Stored entries
▼▼▼

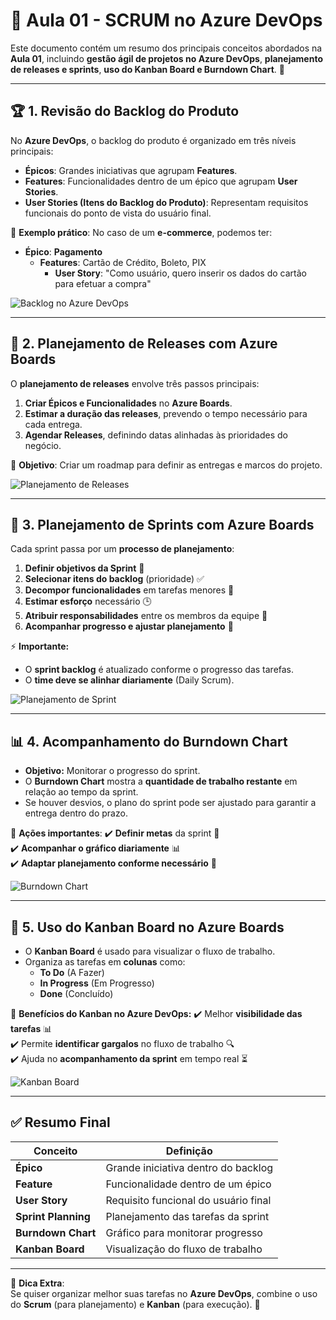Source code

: # 📌 Aula 01 - SCRUM no Azure DevOps

Este documento contém um resumo dos principais conceitos abordados na **Aula 01**, incluindo **gestão ágil de projetos no Azure DevOps**, **planejamento de releases e sprints**, **uso do Kanban Board e Burndown Chart**. 🚀

---

## 🏆 **1. Revisão do Backlog do Produto**

No **Azure DevOps**, o backlog do produto é organizado em três níveis principais:

- **Épicos**: Grandes iniciativas que agrupam **Features**.
- **Features**: Funcionalidades dentro de um épico que agrupam **User Stories**.
- **User Stories (Itens do Backlog do Produto)**: Representam requisitos funcionais do ponto de vista do usuário final.

📌 **Exemplo prático**:
No caso de um **e-commerce**, podemos ter:
- **Épico**: **Pagamento**  
  - **Features**: Cartão de Crédito, Boleto, PIX  
    - **User Story**: "Como usuário, quero inserir os dados do cartão para efetuar a compra"

![Backlog no Azure DevOps](gestao_de_projetos/backlog_azure.png)

---

## 🚀 **2. Planejamento de Releases com Azure Boards**

O **planejamento de releases** envolve três passos principais:

1. **Criar Épicos e Funcionalidades** no **Azure Boards**.
2. **Estimar a duração das releases**, prevendo o tempo necessário para cada entrega.
3. **Agendar Releases**, definindo datas alinhadas às prioridades do negócio.

🔹 **Objetivo**: Criar um roadmap para definir as entregas e marcos do projeto.

![Planejamento de Releases](gestao_de_projetos/release_planning.png)

---

## 🎯 **3. Planejamento de Sprints com Azure Boards**

Cada sprint passa por um **processo de planejamento**:

1. **Definir objetivos da Sprint** 📌
2. **Selecionar itens do backlog** (prioridade) ✅
3. **Decompor funcionalidades** em tarefas menores 📂
4. **Estimar esforço** necessário 🕒
5. **Atribuir responsabilidades** entre os membros da equipe 👥
6. **Acompanhar progresso e ajustar planejamento** 🔄

⚡ **Importante:**
- O **sprint backlog** é atualizado conforme o progresso das tarefas.
- O **time deve se alinhar diariamente** (Daily Scrum).

![Planejamento de Sprint](gestao_de_projetos/sprint_planning.png)

---

## 📊 **4. Acompanhamento do Burndown Chart**

- **Objetivo:** Monitorar o progresso do sprint.
- O **Burndown Chart** mostra a **quantidade de trabalho restante** em relação ao tempo da sprint.
- Se houver desvios, o plano do sprint pode ser ajustado para garantir a entrega dentro do prazo.

🔎 **Ações importantes**:
✔️ **Definir metas** da sprint 📌  
✔️ **Acompanhar o gráfico diariamente** 📊  
✔️ **Adaptar planejamento conforme necessário** 🔄  

![Burndown Chart](gestao_de_projetos/burndown_chart.png)

---

## 📌 **5. Uso do Kanban Board no Azure Boards**

- O **Kanban Board** é usado para visualizar o fluxo de trabalho.
- Organiza as tarefas em **colunas** como:
  - **To Do** (A Fazer)
  - **In Progress** (Em Progresso)
  - **Done** (Concluído)

🎯 **Benefícios do Kanban no Azure DevOps:**
✔️ Melhor **visibilidade das tarefas** 📊  
✔️ Permite **identificar gargalos** no fluxo de trabalho 🔍  
✔️ Ajuda no **acompanhamento da sprint** em tempo real ⏳  

![Kanban Board](gestao_de_projetos/kanban_board_azure.png)

---

## ✅ **Resumo Final**

| Conceito | Definição |
|----------|-----------|
| **Épico** | Grande iniciativa dentro do backlog |
| **Feature** | Funcionalidade dentro de um épico |
| **User Story** | Requisito funcional do usuário final |
| **Sprint Planning** | Planejamento das tarefas da sprint |
| **Burndown Chart** | Gráfico para monitorar progresso |
| **Kanban Board** | Visualização do fluxo de trabalho |

---

🔹 **Dica Extra**:  
Se quiser organizar melhor suas tarefas no **Azure DevOps**, combine o uso do **Scrum** (para planejamento) e **Kanban** (para execução). 🚀
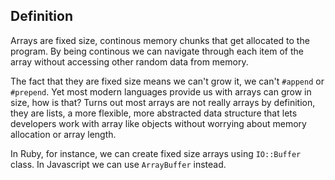 ## Definition

Arrays are fixed size, continous memory chunks that get allocated to the program.
By being continous we can navigate through each item of the array without accessing
other random data from memory.

The fact that they are fixed size means we can't grow it, we can't `#append` or `#prepend`.
Yet most modern languages provide us with arrays can grow in size, how is that?
Turns out most arrays are not really arrays by definition, they are lists, a more flexible, more abstracted
data structure that lets developers work with array like objects without worrying about
memory allocation or array length.

In Ruby, for instance, we can create fixed size arrays using `IO::Buffer` class. In Javascript we
can use `ArrayBuffer` instead.
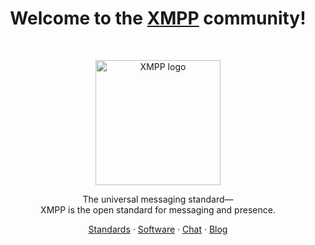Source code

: <h1 align="center">Welcome to the <a href="https://xmpp.org/">XMPP</a> community!</h1><br>

<p align="center">
  <a href="https://xmpp.org/">
    <img src="https://xmpp.org/images/logos/xmpp-logo-text.svg" alt="XMPP logo" width="200" height="200">
  </a>
</p>

<p align="center">
  The universal messaging standard—<br>XMPP is the open standard for messaging and presence.
</p>

<p align="center">
  <a href="https://xmpp.org/extensions/">Standards</a>
  ·
  <a href="https://xmpp.org/software/">Software</a>
  ·
  <a href="https://xmpp.org/community/chat/">Chat</a>
  ·
  <a href="https://xmpp.org/blog/">Blog</a>
</p>
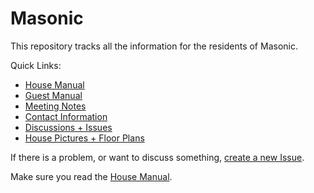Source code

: # Masonic

This repository tracks all the information for the residents of Masonic.

Quick Links:

- [House Manual](house-manual.md)
- [Guest Manual](guest-manual.md)
- [Meeting Notes](meeting-notes/)
- [Contact Information](contact.md)
- [Discussions + Issues](https://github.com/masonic/house/issues)
- [House Pictures + Floor Plans](http://buildcampus.com/masonic/)


If there is a problem, or want to discuss something,
[create a new Issue](https://github.com/masonic/house/issues/new).


Make sure you read the [House Manual](house-manual.md).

▲▲▲

Your task is to find each line in the entries that contains the string "DevOps" and copy it.

: # 📌 Aula 01 - SCRUM no Azure DevOps
Este documento contém um resumo dos principais conceitos abordados na **Aula 01**, incluindo **gestão ágil de projetos no Azure DevOps**, **planejamento de releases e sprints**, **uso do Kanban Board e Burndown Chart**. 🚀
No **Azure DevOps**, o backlog do produto é organizado em três níveis principais:
![Backlog no Azure DevOps](gestao_de_projetos/backlog_azure.png)
🎯 **Benefícios do Kanban no Azure DevOps:**
Se quiser organizar melhor suas tarefas no **Azure DevOps**, combine o uso do **Scrum** (para planejamento) e **Kanban** (para execução). 🚀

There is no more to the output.